## [What you need to do]
An exact copy of the whole listing is required.
**********
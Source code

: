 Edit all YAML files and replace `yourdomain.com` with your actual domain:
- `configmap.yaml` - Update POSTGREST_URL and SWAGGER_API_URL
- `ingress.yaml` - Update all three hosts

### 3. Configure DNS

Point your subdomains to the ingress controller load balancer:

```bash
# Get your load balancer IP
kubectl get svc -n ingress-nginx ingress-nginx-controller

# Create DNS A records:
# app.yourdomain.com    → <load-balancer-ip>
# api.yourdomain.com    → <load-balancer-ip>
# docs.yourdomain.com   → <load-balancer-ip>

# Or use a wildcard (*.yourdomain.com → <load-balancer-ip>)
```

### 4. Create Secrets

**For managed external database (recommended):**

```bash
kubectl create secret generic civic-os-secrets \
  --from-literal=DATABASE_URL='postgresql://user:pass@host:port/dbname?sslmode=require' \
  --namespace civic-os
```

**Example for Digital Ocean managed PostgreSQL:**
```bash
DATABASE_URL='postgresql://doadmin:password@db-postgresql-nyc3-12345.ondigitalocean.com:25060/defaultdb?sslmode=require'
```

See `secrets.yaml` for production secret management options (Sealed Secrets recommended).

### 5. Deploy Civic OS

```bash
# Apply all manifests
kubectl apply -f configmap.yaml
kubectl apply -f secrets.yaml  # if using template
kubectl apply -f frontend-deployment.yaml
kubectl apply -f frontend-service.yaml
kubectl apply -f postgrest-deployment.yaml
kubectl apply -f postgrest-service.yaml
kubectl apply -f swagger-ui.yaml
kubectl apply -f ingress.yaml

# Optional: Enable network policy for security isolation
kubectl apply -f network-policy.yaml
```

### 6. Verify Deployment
**********
## [Answer area]
Source code

: Edit all YAML files and replace `yourdomain.com` with your actual domain:
- `configmap.yaml` - Update POSTGREST_URL and SWAGGER_API_URL
- `ingress.yaml` - Update all three hosts

### 3. Configure DNS

Point your subdomains to the ingress controller load balancer:

```bash
# Get your load balancer IP
kubectl get svc -n ingress-nginx ingress-nginx-controller

# Create DNS A records:
# app.yourdomain.com    → <load-balancer-ip>
# api.yourdomain.com    → <load-balancer-ip>
# docs.yourdomain.com   → <load-balancer-ip>

# Or use a wildcard (*.yourdomain.com → <load-balancer-ip>)
```

### 4. Create Secrets

**For managed external database (recommended):**

```bash
kubectl create secret generic civic-os-secrets \
  --from-literal=DATABASE_URL='postgresql://user:pass@host:port/dbname?sslmode=require' \
  --namespace civic-os
```

**Example for Digital Ocean managed PostgreSQL:**
```bash
DATABASE_URL='postgresql://doadmin:password@db-postgresql-nyc3-12345.ondigitalocean.com:25060/defaultdb?sslmode=require'
```

See `secrets.yaml` for production secret management options (Sealed Secrets recommended).

### 5. Deploy Civic OS

```bash
# Apply all manifests
kubectl apply -f configmap.yaml
kubectl apply -f secrets.yaml  # if using template
kubectl apply -f frontend-deployment.yaml
kubectl apply -f frontend-service.yaml
kubectl apply -f postgrest-deployment.yaml
kubectl apply -f postgrest-service.yaml
kubectl apply -f swagger-ui.yaml
kubectl apply -f ingress.yaml

# Optional: Enable network policy for security isolation
kubectl apply -f network-policy.yaml
```

### 6. Verify Deployment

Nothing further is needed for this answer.